3 Myths about Working in the Design Industry (and what YOU can learn from them)

If you think the design industry is all about ordering pretty things and staging Pinterest photos, guess again!

While many new designers imagine a fantastical world of beautiful homes and smiling clients, the real world is rather different. Sure, beautiful homes and smiling clients are, hopefully, still part of the deal, but those make up a small fraction of our job as a whole.

We’ll be debunking some common “Design Myths” this month. While these are important for any new designer entering the industry, they also contain some lessons for anyone considering a home reno project!

DESIGN MYTH #1: Waiting for backordered items to come in is normal.


Backordered and discontinued items = timeline death! Designers should check, check, then check again and never be complacent. There is an alternative.
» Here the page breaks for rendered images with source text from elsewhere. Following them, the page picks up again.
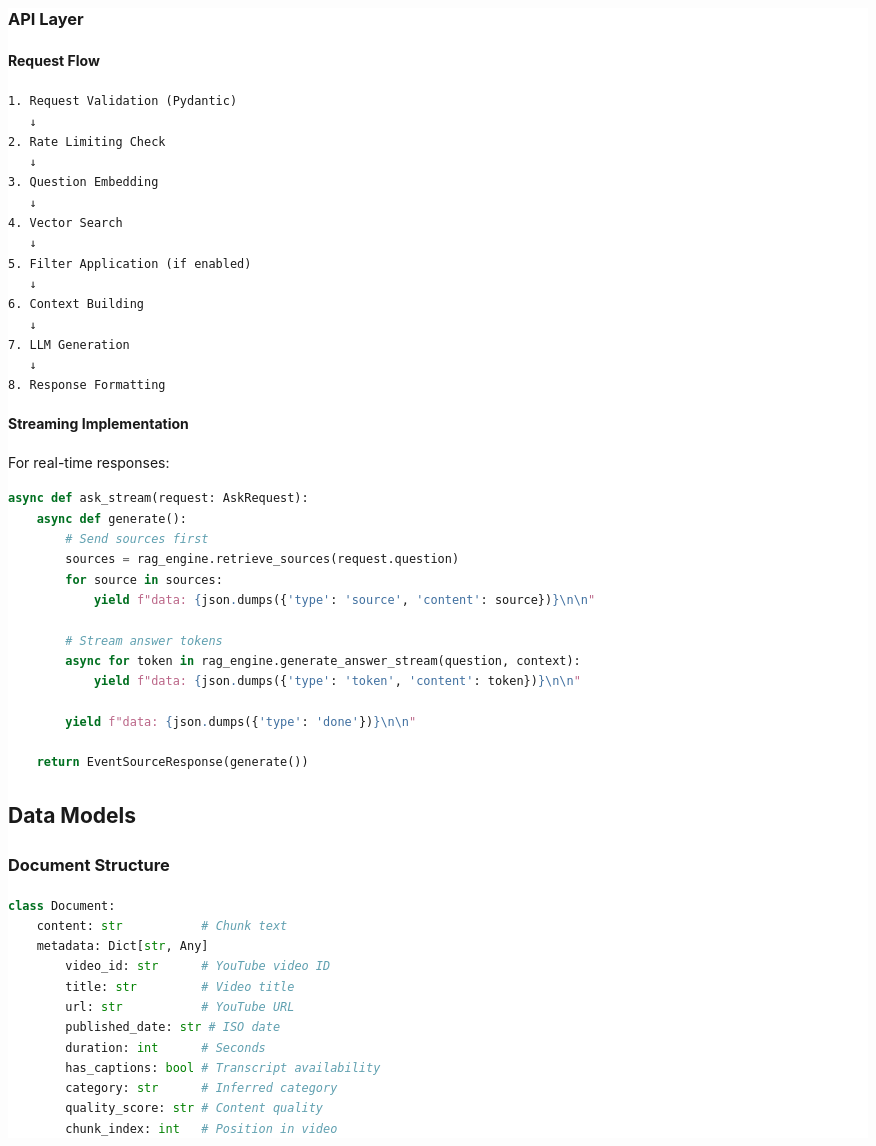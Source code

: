 ### API Layer

#### Request Flow

```
1. Request Validation (Pydantic)
   ↓
2. Rate Limiting Check
   ↓
3. Question Embedding
   ↓
4. Vector Search
   ↓
5. Filter Application (if enabled)
   ↓
6. Context Building
   ↓
7. LLM Generation
   ↓
8. Response Formatting
```

#### Streaming Implementation

For real-time responses:

```python
async def ask_stream(request: AskRequest):
    async def generate():
        # Send sources first
        sources = rag_engine.retrieve_sources(request.question)
        for source in sources:
            yield f"data: {json.dumps({'type': 'source', 'content': source})}\n\n"
        
        # Stream answer tokens
        async for token in rag_engine.generate_answer_stream(question, context):
            yield f"data: {json.dumps({'type': 'token', 'content': token})}\n\n"
        
        yield f"data: {json.dumps({'type': 'done'})}\n\n"
    
    return EventSourceResponse(generate())
```

## Data Models

### Document Structure

```python
class Document:
    content: str           # Chunk text
    metadata: Dict[str, Any]
        video_id: str      # YouTube video ID
        title: str         # Video title
        url: str           # YouTube URL
        published_date: str # ISO date
        duration: int      # Seconds
        has_captions: bool # Transcript availability
        category: str      # Inferred category
        quality_score: str # Content quality
        chunk_index: int   # Position in video
```
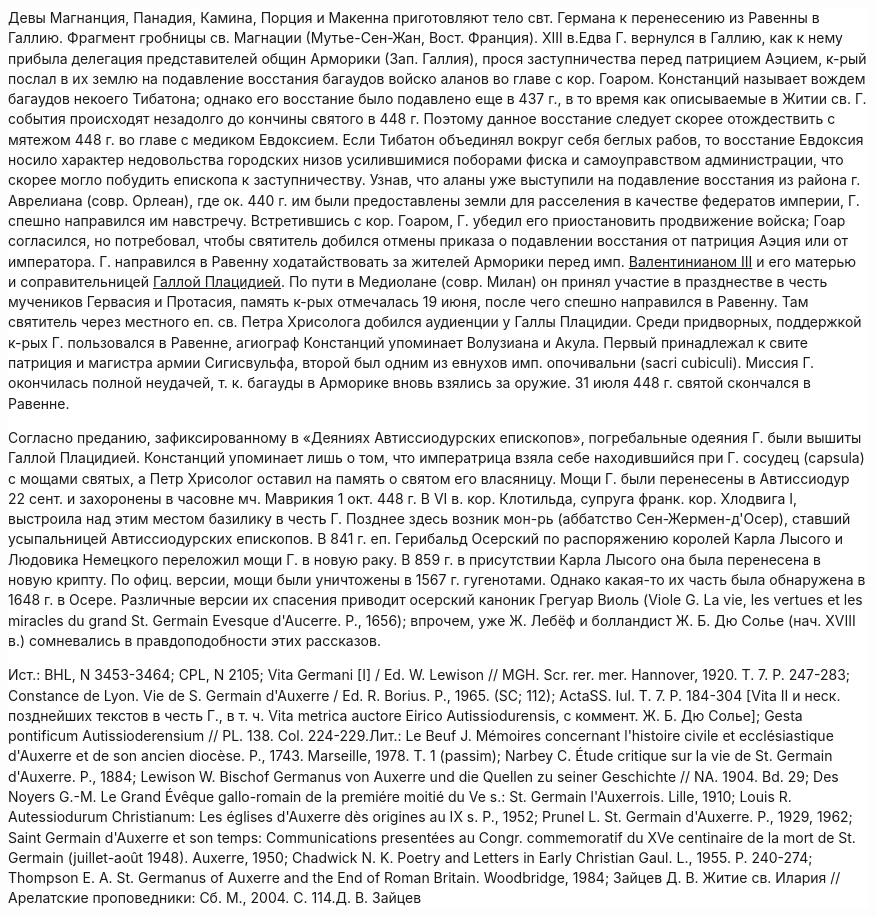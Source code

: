 Девы Магнанция, Панадия, Камина, Порция и Макенна приготовляют тело свт. Германа к перенесению из Равенны в Галлию. Фрагмент гробницы св. Магнации (Мутье-Сен-Жан, Вост. Франция). XIII в.Едва Г. вернулся в Галлию, как к нему прибыла делегация представителей общин Арморики (Зап. Галлия), прося заступничества перед патрицием Аэцием, к-рый послал в их землю на подавление восстания багаудов войско аланов во главе с кор. Гоаром. Констанций называет вождем багаудов некоего Тибатона; однако его восстание было подавлено еще в 437 г., в то время как описываемые в Житии св. Г. события происходят незадолго до кончины святого в 448 г. Поэтому данное восстание следует скорее отождествить с мятежом 448 г. во главе с медиком Евдоксием. Если Тибатон объединял вокруг себя беглых рабов, то восстание Евдоксия носило характер недовольства городских низов усилившимися поборами фиска и самоуправством администрации, что скорее могло побудить епископа к заступничеству. Узнав, что аланы уже выступили на подавление восстания из района г. Аврелиана (совр. Орлеан), где ок. 440 г. им были предоставлены земли для расселения в качестве федератов империи, Г. спешно направился им навстречу. Встретившись с кор. Гоаром, Г. убедил его приостановить продвижение войска; Гоар согласился, но потребовал, чтобы святитель добился отмены приказа о подавлении восстания от патриция Аэция или от императора. Г. направился в Равенну ходатайствовать за жителей Арморики перед имп. [Валентинианом III](<https://pravenc.ru/text/Валентинианом III.html>) и его матерью и соправительницей [Галлой Плацидией](<https://pravenc.ru/text/Галлой Плацидией.html>). По пути в Медиолане (совр. Милан) он принял участие в празднестве в честь мучеников Гервасия и Протасия, память к-рых отмечалась 19 июня, после чего спешно направился в Равенну. Там святитель через местного еп. св. Петра Хрисолога добился аудиенции у Галлы Плацидии. Среди придворных, поддержкой к-рых Г. пользовался в Равенне, агиограф Констанций упоминает Волузиана и Акула. Первый принадлежал к свите патриция и магистра армии Сигисвульфа, второй был одним из евнухов имп. опочивальни (sacri cubiculi). Миссия Г. окончилась полной неудачей, т. к. багауды в Арморике вновь взялись за оружие. 31 июля 448 г. святой скончался в Равенне.

Согласно преданию, зафиксированному в «Деяниях Автиссиодурских епископов», погребальные одеяния Г. были вышиты Галлой Плацидией. Констанций упоминает лишь о том, что императрица взяла себе находившийся при Г. сосудец (capsula) с мощами святых, а Петр Хрисолог оставил на память о святом его власяницу. Мощи Г. были перенесены в Автиссиодур 22 сент. и захоронены в часовне мч. Маврикия 1 окт. 448 г. В VI в. кор. Клотильда, супруга франк. кор. Хлодвига I, выстроила над этим местом базилику в честь Г. Позднее здесь возник мон-рь (аббатство Сен-Жермен-д'Осер), ставший усыпальницей Автиссиодурских епископов. В 841 г. еп. Герибальд Осерский по распоряжению королей Карла Лысого и Людовика Немецкого переложил мощи Г. в новую раку. В 859 г. в присутствии Карла Лысого она была перенесена в новую крипту. По офиц. версии, мощи были уничтожены в 1567 г. гугенотами. Однако какая-то их часть была обнаружена в 1648 г. в Осере. Различные версии их спасения приводит осерский каноник Грегуар Виоль (Viole G. La vie, les vertues et les miracles du grand St. Germain Evesque d'Aucerre. P., 1656); впрочем, уже Ж. Лебёф и болландист Ж. Б. Дю Солье (нач. XVIII в.) сомневались в правдоподобности этих рассказов.

Ист.: BHL, N 3453-3464; CPL, N 2105; Vita Germani [I] / Ed. W. Lewison // MGH. Scr. rer. mer. Hannover, 1920. T. 7. P. 247-283; Constance de Lyon. Vie de S. Germain d'Auxerre / Ed. R. Borius. P., 1965. (SC; 112); ActaSS. Iul. T. 7. P. 184-304 [Vita II и неск. позднейших текстов в честь Г., в т. ч. Vita metrica auctore Eirico Autissiodurensis, с коммент. Ж. Б. Дю Солье]; Gesta pontificum Autissioderensium // PL. 138. Col. 224-229.Лит.: Le Beuf J. Mémoires concernant l'histoire civile et ecclésiastique d'Auxerre et de son ancien diocèse. P., 1743. Marseille, 1978. T. 1 (passim); Narbey C. Étude critique sur la vie de St. Germain d'Auxerre. P., 1884; Lewison W. Bischof Germanus von Auxerre und die Quellen zu seiner Geschichte // NA. 1904. Bd. 29; Des Noyers G.-M. Le Grand Évêque gallo-romain de la premiére moitié du Ve s.: St. Germain l'Auxerrois. Lille, 1910; Louis R. Autessiodurum Christianum: Les églises d'Auxerre dès origines au IX s. P., 1952; Prunel L. St. Germain d'Auxerre. P., 1929, 1962; Saint Germain d'Auxerre et son temps: Communications presentées au Congr. commemoratif du XVe centinaire de la mort de St. Germain (juillet-août 1948). Auxerre, 1950; Chadwick N. K. Poetry and Letters in Early Christian Gaul. L., 1955. P. 240-274; Thompson E. A. St. Germanus of Auxerre and the End of Roman Britain. Woodbridge, 1984; Зайцев Д. В. Житие св. Илария // Арелатские проповедники: Сб. М., 2004. С. 114.Д. В.  Зайцев
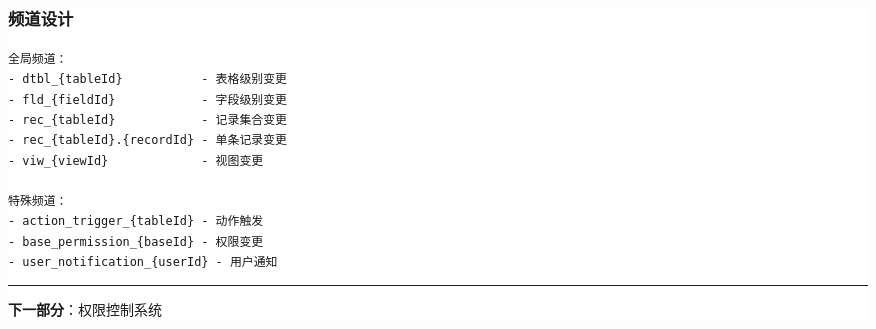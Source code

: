 ### 频道设计

```
全局频道：
- dtbl_{tableId}           - 表格级别变更
- fld_{fieldId}            - 字段级别变更
- rec_{tableId}            - 记录集合变更
- rec_{tableId}.{recordId} - 单条记录变更
- viw_{viewId}             - 视图变更

特殊频道：
- action_trigger_{tableId} - 动作触发
- base_permission_{baseId} - 权限变更
- user_notification_{userId} - 用户通知
```

---

**下一部分**：权限控制系统



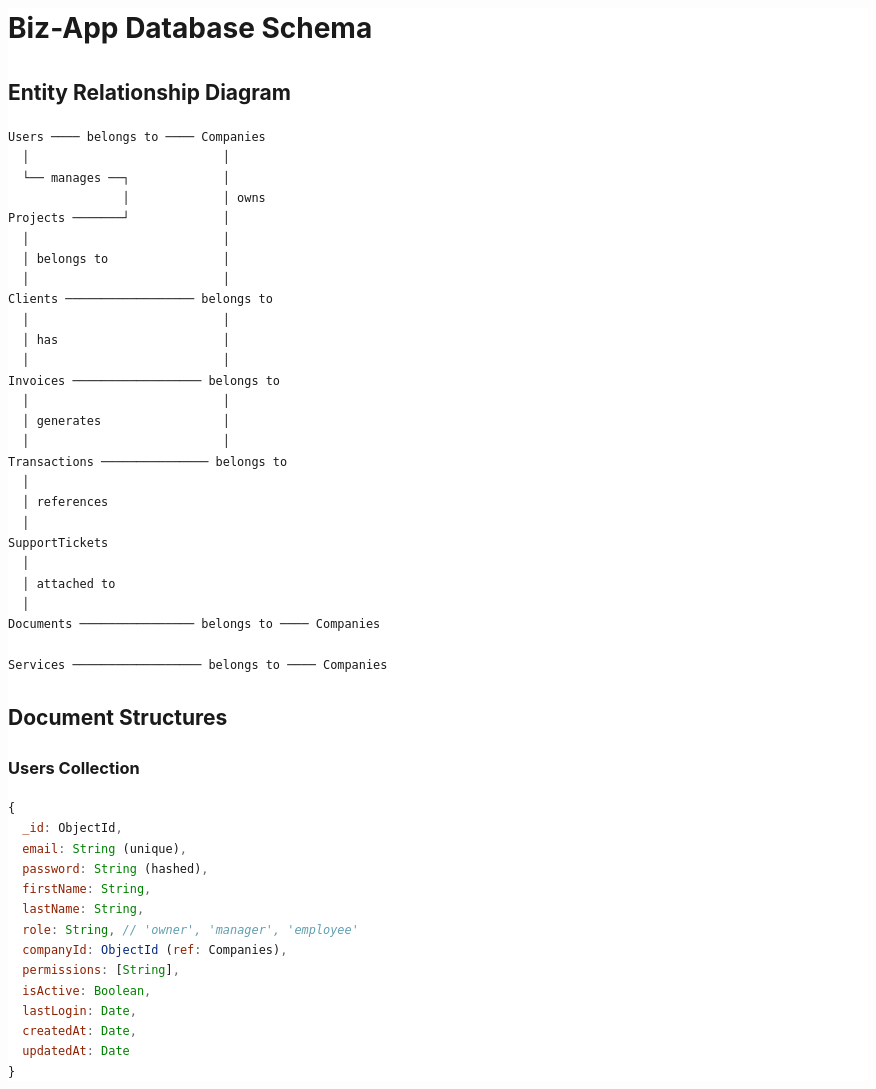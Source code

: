 # Biz-App Database Schema

## Entity Relationship Diagram

```
Users ──── belongs to ──── Companies
  │                           │
  └── manages ──┐             │
                │             │ owns
Projects ───────┘             │
  │                           │
  │ belongs to                │
  │                           │
Clients ────────────────── belongs to
  │                           │
  │ has                       │
  │                           │
Invoices ────────────────── belongs to
  │                           │
  │ generates                 │
  │                           │
Transactions ─────────────── belongs to
  │
  │ references
  │
SupportTickets
  │
  │ attached to
  │
Documents ──────────────── belongs to ──── Companies

Services ────────────────── belongs to ──── Companies
```

## Document Structures

### Users Collection
```javascript
{
  _id: ObjectId,
  email: String (unique),
  password: String (hashed),
  firstName: String,
  lastName: String,
  role: String, // 'owner', 'manager', 'employee'
  companyId: ObjectId (ref: Companies),
  permissions: [String],
  isActive: Boolean,
  lastLogin: Date,
  createdAt: Date,
  updatedAt: Date
}
```
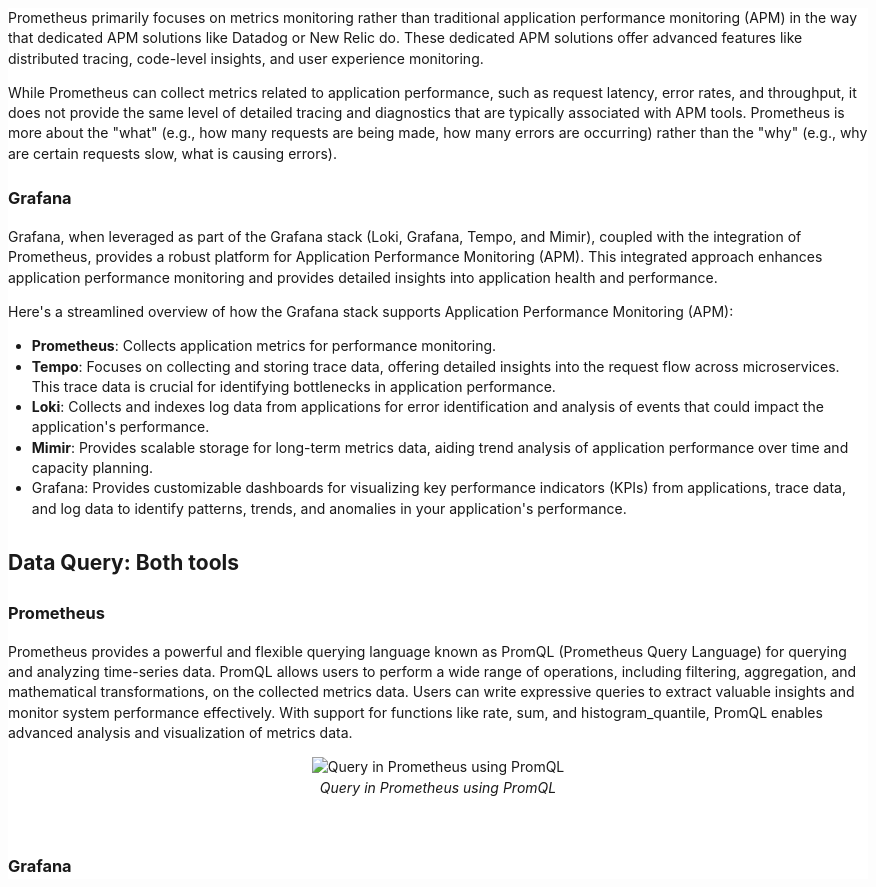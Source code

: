 Prometheus primarily focuses on metrics monitoring rather than traditional application performance monitoring (APM) in the way that dedicated APM solutions like Datadog or New Relic do. These dedicated APM solutions offer advanced features like distributed tracing, code-level insights, and user experience monitoring. 

While Prometheus can collect metrics related to application performance, such as request latency, error rates, and throughput, it does not provide the same level of detailed tracing and diagnostics that are typically associated with APM tools. Prometheus is more about the "what" (e.g., how many requests are being made, how many errors are occurring) rather than the "why" (e.g., why are certain requests slow, what is causing errors).

### Grafana

Grafana, when leveraged as part of the Grafana stack (Loki, Grafana, Tempo, and Mimir), coupled with the integration of Prometheus, provides a robust platform for Application Performance Monitoring (APM). This integrated approach enhances application performance monitoring and provides detailed insights into application health and performance.

Here's a streamlined overview of how the Grafana stack supports Application Performance Monitoring (APM):

- **Prometheus**: Collects application metrics for performance monitoring.
- **Tempo**: Focuses on collecting and storing trace data, offering detailed insights into the request flow across microservices. This trace data is crucial for identifying bottlenecks in application performance.
- **Loki**: Collects and indexes log data from applications for error identification and analysis of events that could impact the application's performance.
- **Mimir**: Provides scalable storage for long-term metrics data, aiding trend analysis of application performance over time and capacity planning.
- Grafana: Provides customizable dashboards for visualizing key performance indicators (KPIs) from applications, trace data, and log data to identify patterns, trends, and anomalies in your application's performance.


## Data Query: Both tools

### Prometheus

Prometheus provides a powerful and flexible querying language known as PromQL (Prometheus Query Language) for querying and analyzing time-series data. PromQL allows users to perform a wide range of operations, including filtering, aggregation, and mathematical transformations, on the collected metrics data. Users can write expressive queries to extract valuable insights and monitor system performance effectively. With support for functions like rate, sum, and histogram_quantile, PromQL enables advanced analysis and visualization of metrics data. 

<figure data-zoomable align='center'>
    <img className="box-shadowed-image" src="/img/blog/2024/02/prometheus-vs-grafana-promql.webp" alt="Query in Prometheus using PromQL"/>
    <figcaption><i>Query in Prometheus using PromQL</i></figcaption>
</figure>
<br/>


### Grafana
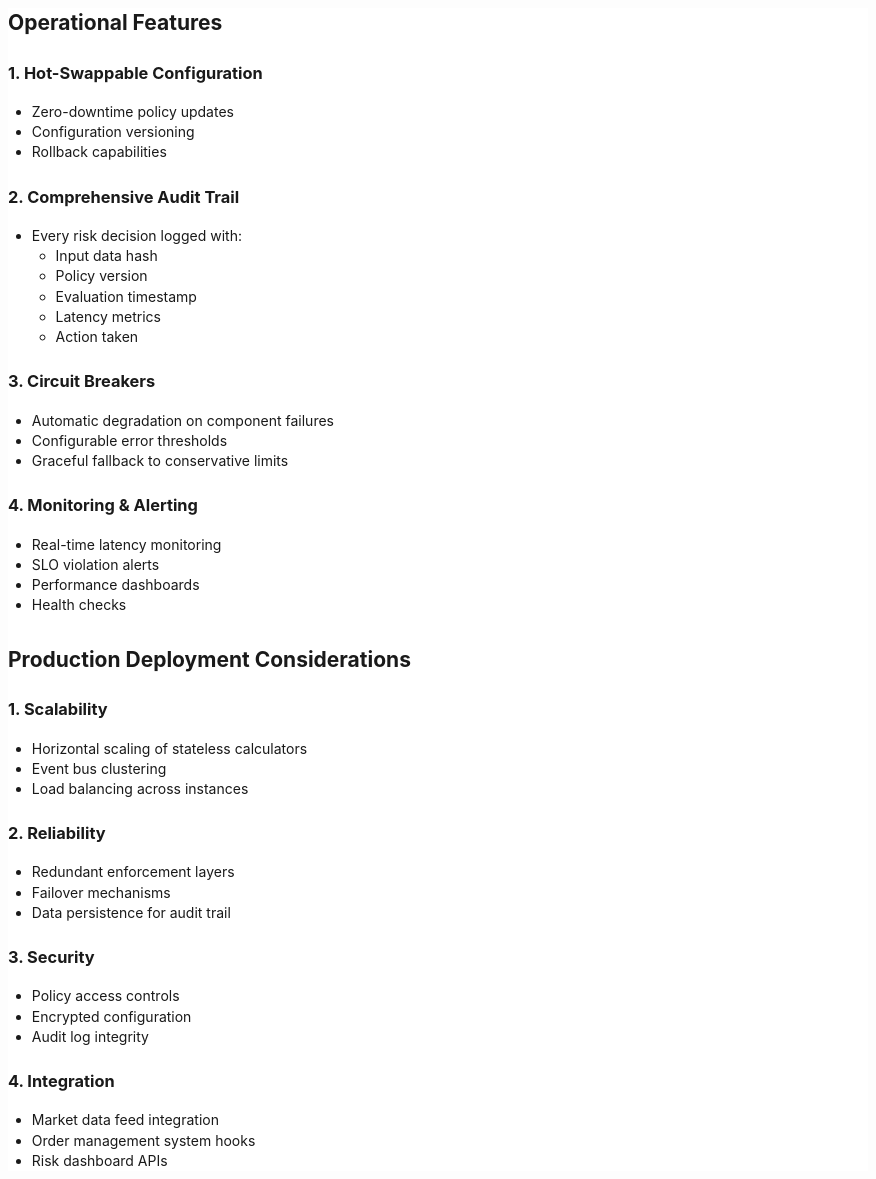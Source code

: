 ## Operational Features

### 1. Hot-Swappable Configuration
- Zero-downtime policy updates
- Configuration versioning
- Rollback capabilities

### 2. Comprehensive Audit Trail
- Every risk decision logged with:
  - Input data hash
  - Policy version
  - Evaluation timestamp
  - Latency metrics
  - Action taken

### 3. Circuit Breakers
- Automatic degradation on component failures
- Configurable error thresholds
- Graceful fallback to conservative limits

### 4. Monitoring & Alerting
- Real-time latency monitoring
- SLO violation alerts
- Performance dashboards
- Health checks

## Production Deployment Considerations

### 1. Scalability
- Horizontal scaling of stateless calculators
- Event bus clustering
- Load balancing across instances

### 2. Reliability
- Redundant enforcement layers
- Failover mechanisms
- Data persistence for audit trail

### 3. Security
- Policy access controls
- Encrypted configuration
- Audit log integrity

### 4. Integration
- Market data feed integration
- Order management system hooks
- Risk dashboard APIs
Yes, discovering that your items are unavailable is normal, but waiting for them is not! I know it can be disappointing, but if your item is backordered or discontinued, your best strategy is to keep calm. It’s a big, wide world out there, and there is always an alternative.

Plus — you may love the alternative item even more than the original!

DESIGN MYTH #2: Being a designer has nothing to do with sales.


I hate to be the bearer of bad news, but designers are very much in the business of sales. Designers are selling themselves, their talents, and their ability to solve clients’ current and future problems. A designer can have all the talent in the world, but if he/she is not a “people person,” they’ll find it difficult to work with clients.


Just because designers are selling themselves, does NOT mean they are trying to trick you. The key is to find a designer whose personality works well with yours. You want someone who truly listens to what you want and, more importantly, incorporates your wishes into your home. In initial conversations, look for designers that show they’ve been paying attention to your words.

DESIGN MYTH #3: Interior designers get to pick out gorgeous items all day.


New designers — don’t be fooled by the “dream job” of finding and purchasing beautiful things all day! Being a designer is 20% design and 80% project management. Most of an interior designer’s time is spent working with vendors, overseeing installations, controlling budget and timeline, and putting out fires before they start.


Make sure the designer you’re hiring has a track record of excellent project management. You can get this information from referrals, from asking for examples of how he/she handled problems, and from getting to know the designer’s personality. At the end of the day, you should hire someone who will have your back!